Empatica researchers identified three aspects that characterize engagement: the momentary engagement, the interaction with the teacher, and the general arousal of the student. Momentary engagement happens when activity in class elicits students’ interest and can be captured using increments of physiological arousal. To capture this aspect, the researchers proposed an algorithm to consider “jumps” in the EDA levels as a proxy for “highlights” in contrast to moments without changes that are more likely to indicate boredom. They expected engaged students to have more “highlights” than non-engaged students and to experience more frequent high levels of EDA.
To verify their assumptions, the team collected data from 24 students and 9 instructors during 41 lectures at our institution, using the E4 and self-reports.
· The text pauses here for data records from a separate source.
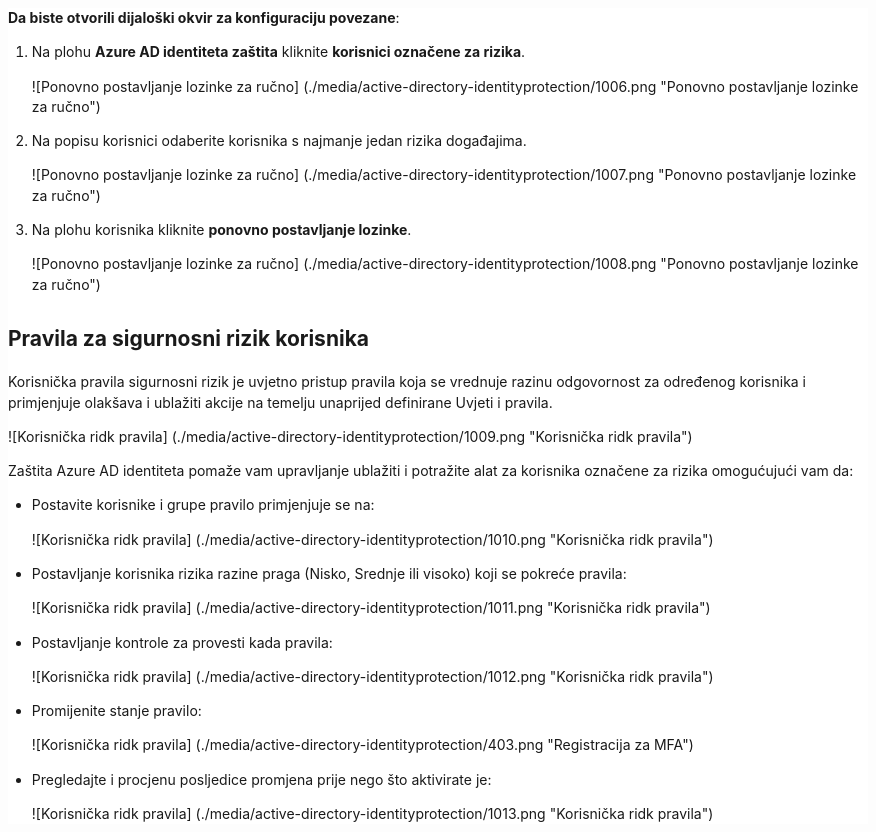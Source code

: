 
**Da biste otvorili dijaloški okvir za konfiguraciju povezane**:

1. Na plohu **Azure AD identiteta zaštita** kliknite **korisnici označene za rizika**.

    ![Ponovno postavljanje lozinke za ručno] (./media/active-directory-identityprotection/1006.png "Ponovno postavljanje lozinke za ručno")


2. Na popisu korisnici odaberite korisnika s najmanje jedan rizika događajima.

    ![Ponovno postavljanje lozinke za ručno] (./media/active-directory-identityprotection/1007.png "Ponovno postavljanje lozinke za ručno")


2. Na plohu korisnika kliknite **ponovno postavljanje lozinke**.

    ![Ponovno postavljanje lozinke za ručno] (./media/active-directory-identityprotection/1008.png "Ponovno postavljanje lozinke za ručno")





## <a name="user-risk-security-policy"></a>Pravila za sigurnosni rizik korisnika

Korisnička pravila sigurnosni rizik je uvjetno pristup pravila koja se vrednuje razinu odgovornost za određenog korisnika i primjenjuje olakšava i ublažiti akcije na temelju unaprijed definirane Uvjeti i pravila.


![Korisnička ridk pravila] (./media/active-directory-identityprotection/1009.png "Korisnička ridk pravila")


Zaštita Azure AD identiteta pomaže vam upravljanje ublažiti i potražite alat za korisnika označene za rizika omogućujući vam da:

- Postavite korisnike i grupe pravilo primjenjuje se na: 

    ![Korisnička ridk pravila] (./media/active-directory-identityprotection/1010.png "Korisnička ridk pravila")


- Postavljanje korisnika rizika razine praga (Nisko, Srednje ili visoko) koji se pokreće pravila: 

    ![Korisnička ridk pravila] (./media/active-directory-identityprotection/1011.png "Korisnička ridk pravila")


- Postavljanje kontrole za provesti kada pravila:

    ![Korisnička ridk pravila] (./media/active-directory-identityprotection/1012.png "Korisnička ridk pravila")


- Promijenite stanje pravilo:

    ![Korisnička ridk pravila] (./media/active-directory-identityprotection/403.png "Registracija za MFA")


- Pregledajte i procjenu posljedice promjena prije nego što aktivirate je:

    ![Korisnička ridk pravila] (./media/active-directory-identityprotection/1013.png "Korisnička ridk pravila")

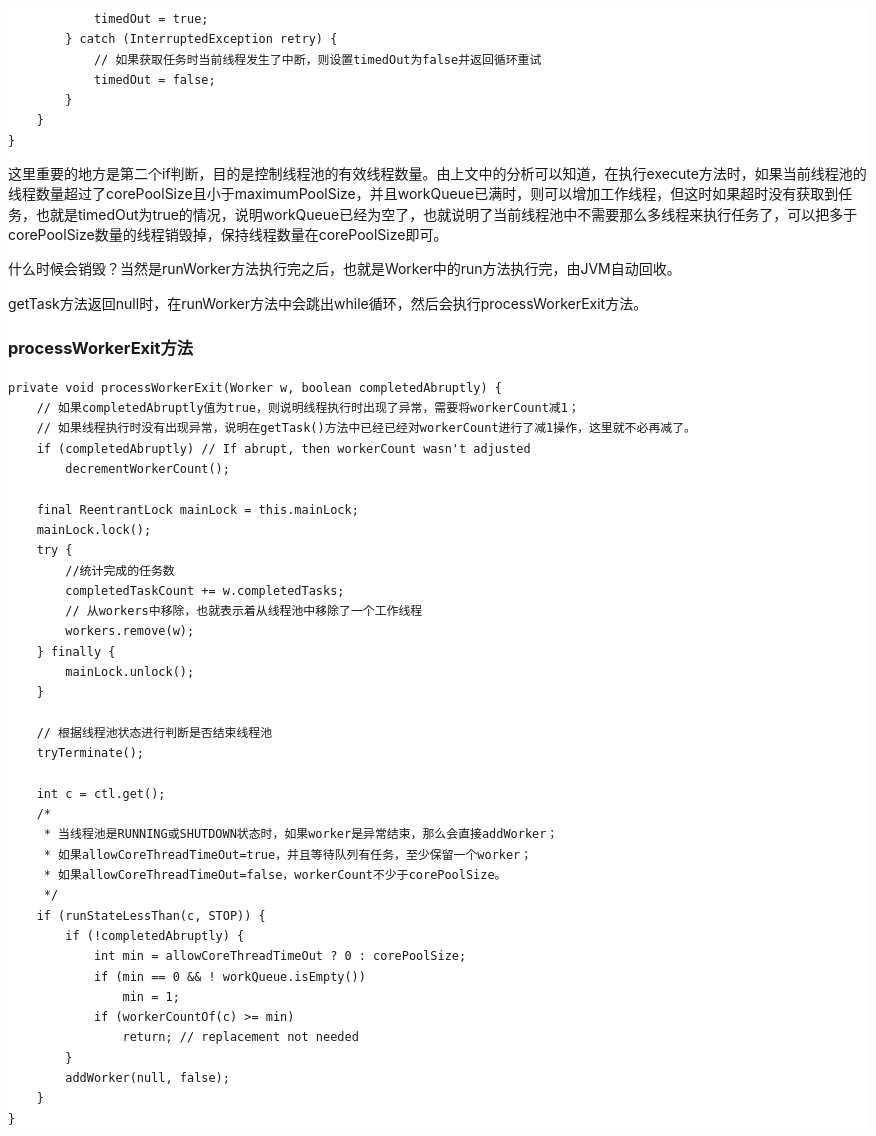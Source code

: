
 ```
            timedOut = true;
        } catch (InterruptedException retry) {
            // 如果获取任务时当前线程发生了中断，则设置timedOut为false并返回循环重试
            timedOut = false;
        }
    }
}
```

这里重要的地方是第二个if判断，目的是控制线程池的有效线程数量。由上文中的分析可以知道，在执行execute方法时，如果当前线程池的线程数量超过了corePoolSize且小于maximumPoolSize，并且workQueue已满时，则可以增加工作线程，但这时如果超时没有获取到任务，也就是timedOut为true的情况，说明workQueue已经为空了，也就说明了当前线程池中不需要那么多线程来执行任务了，可以把多于corePoolSize数量的线程销毁掉，保持线程数量在corePoolSize即可。

什么时候会销毁？当然是runWorker方法执行完之后，也就是Worker中的run方法执行完，由JVM自动回收。

getTask方法返回null时，在runWorker方法中会跳出while循环，然后会执行processWorkerExit方法。

### processWorkerExit方法

```
private void processWorkerExit(Worker w, boolean completedAbruptly) {
    // 如果completedAbruptly值为true，则说明线程执行时出现了异常，需要将workerCount减1；
    // 如果线程执行时没有出现异常，说明在getTask()方法中已经已经对workerCount进行了减1操作，这里就不必再减了。  
    if (completedAbruptly) // If abrupt, then workerCount wasn't adjusted
        decrementWorkerCount();

    final ReentrantLock mainLock = this.mainLock;
    mainLock.lock();
    try {
        //统计完成的任务数
        completedTaskCount += w.completedTasks;
        // 从workers中移除，也就表示着从线程池中移除了一个工作线程
        workers.remove(w);
    } finally {
        mainLock.unlock();
    }

    // 根据线程池状态进行判断是否结束线程池
    tryTerminate();

    int c = ctl.get();
    /*
     * 当线程池是RUNNING或SHUTDOWN状态时，如果worker是异常结束，那么会直接addWorker；
     * 如果allowCoreThreadTimeOut=true，并且等待队列有任务，至少保留一个worker；
     * 如果allowCoreThreadTimeOut=false，workerCount不少于corePoolSize。
     */
    if (runStateLessThan(c, STOP)) {
        if (!completedAbruptly) {
            int min = allowCoreThreadTimeOut ? 0 : corePoolSize;
            if (min == 0 && ! workQueue.isEmpty())
                min = 1;
            if (workerCountOf(c) >= min)
                return; // replacement not needed
        }
        addWorker(null, false);
    }
}
```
The researchers ran a classification pipeline using as input the above-mentioned features and demonstrated that non-engaged students can be reliably identified. For instance, using a Support Vector Machine with the momentary features they designed as input, the team achieved a recall of 81%.
This method could be integrated into systems that allow teachers to identify non-engaged students in time and evaluate methods to (re-)engage them. Students could also monitor their engagement, change their behavior, or drop specific courses in favor of others, says Empatica.